Stojko chuckled just loudly enough for Ramsey to hear.

“Is this funny to you?” Ramsey asked. “We give you a quarter of a billion dollars for commercials designed to push the brain’s reward buttons, and we get grown men in giraffe suits?”

“Well, let me put it this way, Bob. If your goal was really to make commercials that light up the brain’s reward circuitry, you wouldn’t have needed to do any serious research in the first place; you could have just run 30-second clips of semi-nude women making out with each other, or couples giggling and cuddling in bed. That’d cover most of the bases. You’d have all the reward-related activation you could want. But how many deodorant sticks do you think commercials like that would sell?”

Ramsey stared at Stojko blankly.

“Porn, flashing lights, pictures of hundred-dollar bills, a basket of shiny fresh fruit… lots of things activate the brain’s reward centers,” Stojko continued. “What makes you think a commercial that tangentially elicits reward-related activation is going to make people buy any more of a product?”

“Well, can’t you tell that?”

“Can we?” asked Stojko rhetorically. “I don’t know. Can you tell that? You guys probably have labs full of people trying to figure out whether the fact that people tell you they like a commercial means they’re going to buy more of the product featured in that commercial. And what’s the answer?”
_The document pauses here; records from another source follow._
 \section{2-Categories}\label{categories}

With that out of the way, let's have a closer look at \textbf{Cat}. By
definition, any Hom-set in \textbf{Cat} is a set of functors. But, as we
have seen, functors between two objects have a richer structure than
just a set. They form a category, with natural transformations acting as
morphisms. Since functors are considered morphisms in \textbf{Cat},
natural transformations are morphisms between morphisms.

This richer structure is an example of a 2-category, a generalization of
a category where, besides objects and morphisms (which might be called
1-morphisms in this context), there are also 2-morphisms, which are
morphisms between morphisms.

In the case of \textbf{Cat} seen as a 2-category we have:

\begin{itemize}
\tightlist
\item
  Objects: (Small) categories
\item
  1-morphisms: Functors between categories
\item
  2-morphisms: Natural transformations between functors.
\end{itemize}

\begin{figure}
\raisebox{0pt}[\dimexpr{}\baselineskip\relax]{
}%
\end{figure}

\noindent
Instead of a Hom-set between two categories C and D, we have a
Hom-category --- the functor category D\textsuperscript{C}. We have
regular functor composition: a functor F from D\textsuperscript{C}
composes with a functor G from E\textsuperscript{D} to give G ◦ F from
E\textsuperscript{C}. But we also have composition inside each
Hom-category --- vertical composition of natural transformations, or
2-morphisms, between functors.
“I don’t know that myself,” Ramsey replied abruptly. “It’s not my job to know that. I can have marketing come up here and tell you the answer if you like.”

Stojko shook her head.

“Doesn’t matter. I mean, it can only go one of two ways. If marketing doesn’t know what makes a commercial good or bad, you can’t really expect us to tell you what it is about the brain that makes people buy things. We don’t track how well your products sell after different ads go into circulation; how the hell would we know which commercials have the largest impact on sales? I can tell you which commercials activate the nucleus accumbens more than others, but so what? How am I supposed to know if nucleus accumbens activation is a good predictor of actual purchases without actually knowing anything about real-world purchases?”

Ramsey had nothing to say to that; he stared down at his shoes.
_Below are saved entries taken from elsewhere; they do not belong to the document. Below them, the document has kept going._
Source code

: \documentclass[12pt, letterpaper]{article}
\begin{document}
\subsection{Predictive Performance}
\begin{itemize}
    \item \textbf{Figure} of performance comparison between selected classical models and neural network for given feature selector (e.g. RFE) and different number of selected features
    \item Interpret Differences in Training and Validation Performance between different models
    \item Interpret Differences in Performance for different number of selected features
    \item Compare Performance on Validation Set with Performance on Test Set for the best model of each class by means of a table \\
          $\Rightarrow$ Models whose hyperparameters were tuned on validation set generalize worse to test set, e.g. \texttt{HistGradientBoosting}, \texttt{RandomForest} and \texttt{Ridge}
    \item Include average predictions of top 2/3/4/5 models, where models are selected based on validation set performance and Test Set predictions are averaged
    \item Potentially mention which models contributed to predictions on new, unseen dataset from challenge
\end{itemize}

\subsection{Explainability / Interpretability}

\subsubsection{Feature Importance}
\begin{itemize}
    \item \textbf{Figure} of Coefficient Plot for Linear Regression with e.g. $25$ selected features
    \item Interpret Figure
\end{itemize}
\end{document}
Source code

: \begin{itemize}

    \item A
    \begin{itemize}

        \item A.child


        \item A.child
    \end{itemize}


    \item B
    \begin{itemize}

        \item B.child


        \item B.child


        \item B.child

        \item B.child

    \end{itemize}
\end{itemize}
“So clearly, that’s not going to help us,” Stojko continued. “But suppose instead we pretend that the people in your marketing department are smart cookies, and they do know what it is about commercials that makes people buy your products. Well, in that case, what the hell would you need us? If you’ve figured out that people are more likely to buy your anti-dandruff shampoo after watching ads they rate ‘extremely interesting’, what is peering into the brain going to tell you?”
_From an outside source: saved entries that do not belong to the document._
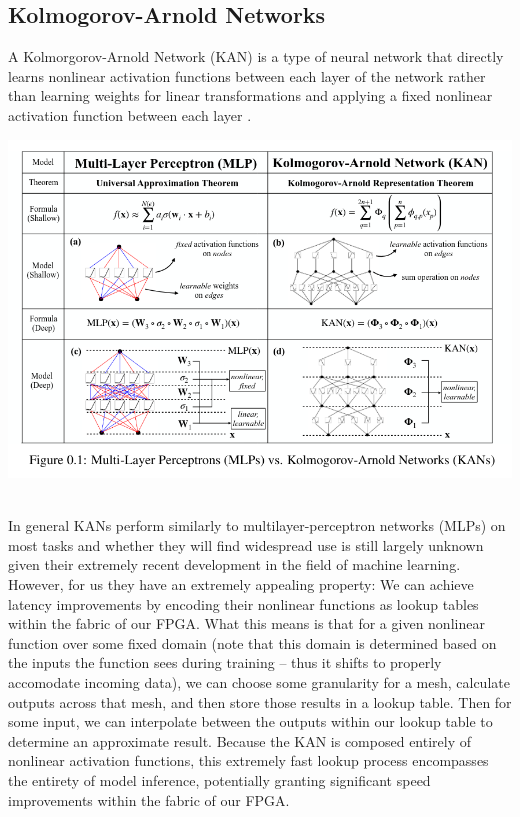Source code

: \documentclass{article}
\begin{document}
\subsection{Kolmogorov-Arnold Networks}
A Kolmorgorov-Arnold Network (KAN) is a type of neural network that directly learns nonlinear activation functions between each layer of the network rather than learning weights for linear transformations and applying a fixed nonlinear activation function between each layer \cite{kan}.\\
\centerline{\includegraphics[scale=0.5]{mlpkan.png}}\\
In general KANs perform similarly to multilayer-perceptron networks (MLPs) on most tasks and whether they will find widespread use is still largely unknown given their extremely recent development in the field of machine learning. However, for us they have an extremely appealing property: We can achieve latency improvements by encoding their nonlinear functions as lookup tables within the fabric of our FPGA. What this means is that for a given nonlinear function over some fixed domain (note that this domain is determined based on the inputs the function sees during training -- thus it shifts to properly accomodate incoming data), we can choose some granularity for a mesh, calculate outputs across that mesh, and then store those results in a lookup table. Then for some input, we can interpolate between the outputs within our lookup table to determine an approximate result. Because the KAN is composed entirely of nonlinear activation functions, this extremely fast lookup process encompasses the entirety of model inference, potentially granting significant speed improvements within the fabric of our FPGA.
\end{document}
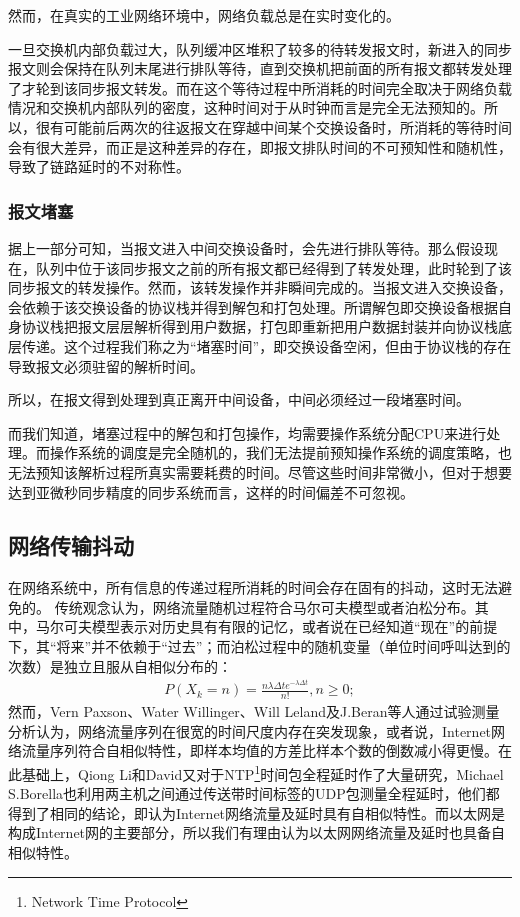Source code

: 然而，在真实的工业网络环境中，网络负载总是在实时变化的。

一旦交换机内部负载过大，队列缓冲区堆积了较多的待转发报文时，新进入的同步报文则会保持在队列末尾进行排队等待，直到交换机把前面的所有报文都转发处理了才轮到该同步报文转发。而在这个等待过程中所消耗的时间完全取决于网络负载情况和交换机内部队列的密度，这种时间对于从时钟而言是完全无法预知的。所以，很有可能前后两次的往返报文在穿越中间某个交换设备时，所消耗的等待时间会有很大差异，而正是这种差异的存在，即报文排队时间的不可预知性和随机性，导致了链路延时的不对称性。

\subsubsection{报文堵塞}
据上一部分可知，当报文进入中间交换设备时，会先进行排队等待。那么假设现在，队列中位于该同步报文之前的所有报文都已经得到了转发处理，此时轮到了该同步报文的转发操作。然而，该转发操作并非瞬间完成的。当报文进入交换设备，会依赖于该交换设备的协议栈并得到解包和打包处理。所谓解包即交换设备根据自身协议栈把报文层层解析得到用户数据，打包即重新把用户数据封装并向协议栈底层传递。这个过程我们称之为“堵塞时间”，即交换设备空闲，但由于协议栈的存在导致报文必须驻留的解析时间。

所以，在报文得到处理到真正离开中间设备，中间必须经过一段堵塞时间。

而我们知道，堵塞过程中的解包和打包操作，均需要操作系统分配CPU来进行处理。而操作系统的调度是完全随机的，我们无法提前预知操作系统的调度策略，也无法预知该解析过程所真实需要耗费的时间。尽管这些时间非常微小，但对于想要达到亚微秒同步精度的同步系统而言，这样的时间偏差不可忽视。

\subsection{网络传输抖动}
在网络系统中，所有信息的传递过程所消耗的时间会存在固有的抖动，这时无法避免的。
传统观念认为，网络流量随机过程符合马尔可夫模型或者泊松分布。其中，马尔可夫模型表示对历史具有有限的记忆，或者说在已经知道“现在”的前提下，其“将来”并不依赖于“过去”；而泊松过程中的随机变量（单位时间呼叫达到的次数）是独立且服从自相似分布的：
\begin {align}
P(X_{k} = n) = \frac{n\lambda\Delta t e^{- \lambda\Delta t}}{n!},n\geq 0;
\end{align}
然而，Vern Paxson\supercite{13}、Water Willinger\supercite{14}、Will Leland\supercite{15}及J.Beran\supercite{16}等人通过试验测量分析认为，网络流量序列在很宽的时间尺度内存在突发现象，或者说，Internet网络流量序列符合自相似特性，即样本均值的方差比样本个数的倒数减小得更慢。在此基础上，Qiong Li和David\supercite{17}又对于NTP\footnote{Network Time Protocol}时间包全程延时作了大量研究，Michael S.Borella\supercite{18}也利用两主机之间通过传送带时间标签的UDP包测量全程延时，他们都得到了相同的结论，即认为Internet网络流量及延时具有自相似特性。而以太网是构成Internet网的主要部分，所以我们有理由认为以太网网络流量及延时也具备自相似特性。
“Well, I guess you could use brain imaging to figure out what it is that people find extremely interesting, right?”

“Sure, Bob, we could do that. And you know how we’d do that? By asking people which commercials they found interesting, and then correlating their verbal responses with what their brains were doing while they watched those commercials. And you know what that means? It means we can never do any better than your people can do with your focus groups and spreadsheets. Because basically, we’re stuck trying to predict the same variables that you guys are using to predict people’s buying behavior. We’re just one step further removed.”

Ramsey listened quietly, but anger visibly colored his face as Stojko spoke.

“This is the kind of thing that might have been good to bring up, oh, say, five years ago,” he said.

“Oh, believe me, we did bring it up,” Stojko smiled bitterly. “Or at least, we tried to.”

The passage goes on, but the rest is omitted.